Mer, 24/04/2013 - 12:42

Dare lavoro ai giovani, forse non a molti, si può fare, indipendente da quello che il Berluska ha datto: Detrazione delle tasse. Questo non credo sia il modo migliore. Il modo giusto e collaudato negli anni settanta fuori dall'Italia, è un'altro, vediamo come si combinano con il governo.

Nadia Vouch

Mer, 24/04/2013 - 16:17

In ogni aggiornamento, l'informazione, generalmente intesa, dice a noi cittadini che la disoccupazione (o altre crisi) mai fu così dall'anno x o y. Io credo invece che, un primo passo fondamentale da farsi, sia quello di valutare la crisi oggi, adesso, non con riferimenti datati. nemmeno i giovani di oggi sono i giovani di venti o trenta o quaranta anni fa. essi sono diversi dalle precedenti generazioni. Se ciò non si vuole cogliere, mai usciremo dalla crisi.
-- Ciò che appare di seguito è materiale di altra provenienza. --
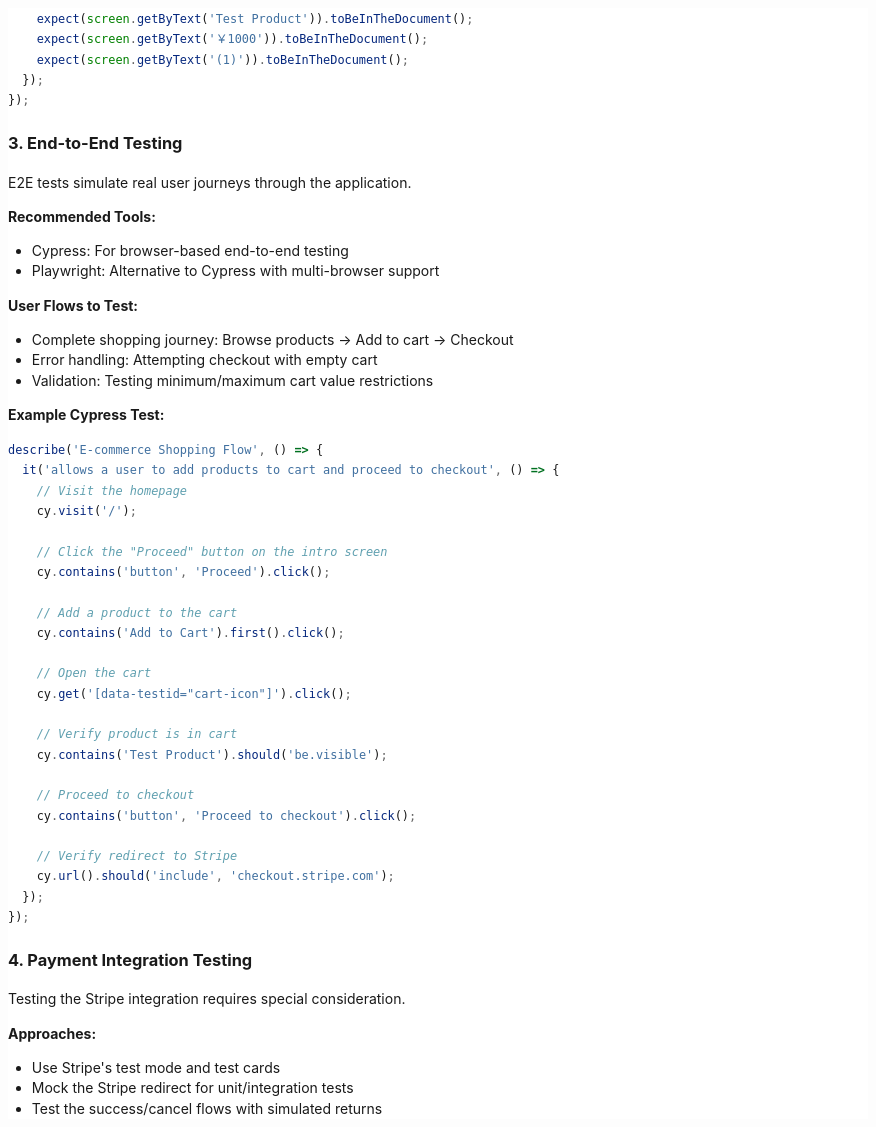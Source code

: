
 ```javascript
    expect(screen.getByText('Test Product')).toBeInTheDocument();
    expect(screen.getByText('￥1000')).toBeInTheDocument();
    expect(screen.getByText('(1)')).toBeInTheDocument();
  });
});
```

### 3. End-to-End Testing
E2E tests simulate real user journeys through the application.

**Recommended Tools:**
- Cypress: For browser-based end-to-end testing
- Playwright: Alternative to Cypress with multi-browser support

**User Flows to Test:**
- Complete shopping journey: Browse products → Add to cart → Checkout
- Error handling: Attempting checkout with empty cart
- Validation: Testing minimum/maximum cart value restrictions

**Example Cypress Test:**
```javascript
describe('E-commerce Shopping Flow', () => {
  it('allows a user to add products to cart and proceed to checkout', () => {
    // Visit the homepage
    cy.visit('/');

    // Click the "Proceed" button on the intro screen
    cy.contains('button', 'Proceed').click();

    // Add a product to the cart
    cy.contains('Add to Cart').first().click();

    // Open the cart
    cy.get('[data-testid="cart-icon"]').click();

    // Verify product is in cart
    cy.contains('Test Product').should('be.visible');

    // Proceed to checkout
    cy.contains('button', 'Proceed to checkout').click();

    // Verify redirect to Stripe
    cy.url().should('include', 'checkout.stripe.com');
  });
});
```

### 4. Payment Integration Testing
Testing the Stripe integration requires special consideration.

**Approaches:**
- Use Stripe's test mode and test cards
- Mock the Stripe redirect for unit/integration tests
- Test the success/cancel flows with simulated returns
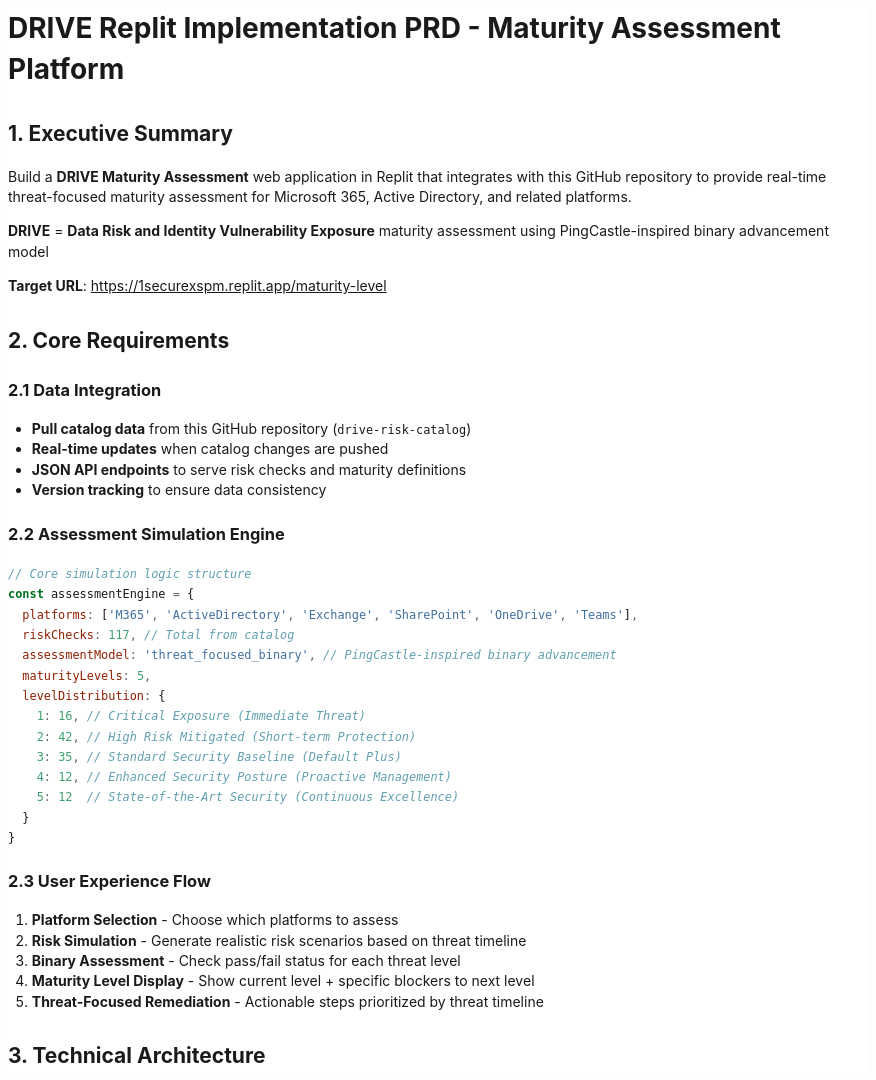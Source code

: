 # DRIVE Replit Implementation PRD - Maturity Assessment Platform

## 1. Executive Summary

Build a **DRIVE Maturity Assessment** web application in Replit that integrates with this GitHub repository to provide real-time threat-focused maturity assessment for Microsoft 365, Active Directory, and related platforms.

**DRIVE** = **Data Risk and Identity Vulnerability Exposure** maturity assessment using PingCastle-inspired binary advancement model

**Target URL**: https://1securexspm.replit.app/maturity-level

## 2. Core Requirements

### 2.1 Data Integration
- **Pull catalog data** from this GitHub repository (`drive-risk-catalog`)
- **Real-time updates** when catalog changes are pushed
- **JSON API endpoints** to serve risk checks and maturity definitions
- **Version tracking** to ensure data consistency

### 2.2 Assessment Simulation Engine
```javascript
// Core simulation logic structure
const assessmentEngine = {
  platforms: ['M365', 'ActiveDirectory', 'Exchange', 'SharePoint', 'OneDrive', 'Teams'],
  riskChecks: 117, // Total from catalog
  assessmentModel: 'threat_focused_binary', // PingCastle-inspired binary advancement
  maturityLevels: 5,
  levelDistribution: {
    1: 16, // Critical Exposure (Immediate Threat)
    2: 42, // High Risk Mitigated (Short-term Protection)
    3: 35, // Standard Security Baseline (Default Plus)
    4: 12, // Enhanced Security Posture (Proactive Management)
    5: 12  // State-of-the-Art Security (Continuous Excellence)
  }
}
```

### 2.3 User Experience Flow
1. **Platform Selection** - Choose which platforms to assess
2. **Risk Simulation** - Generate realistic risk scenarios based on threat timeline
3. **Binary Assessment** - Check pass/fail status for each threat level
4. **Maturity Level Display** - Show current level + specific blockers to next level
5. **Threat-Focused Remediation** - Actionable steps prioritized by threat timeline

## 3. Technical Architecture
Poi, che le esigenze sul piano strettamente umano, direi universale, quali avere una dignità (che deriva anche dal potersi sostenere senza essere obbligati a sopravvivere di carità, con tutto il massimo rispetto verso chi e sono, e saremo, sempre più ciò deve accettare), avere un tetto, del cibo, delle cure, poter divenire genitori o poter crescere i propri figli, sono concetti mondiali, che dovrebbero appartenere ade ogni società civile, a prescindere dalla fascia d'età degli individui. Stiamo gettando via generazioni di persone splendide, piene di energie e di intelligenza. Stiamo costruendo il vuoto davanti.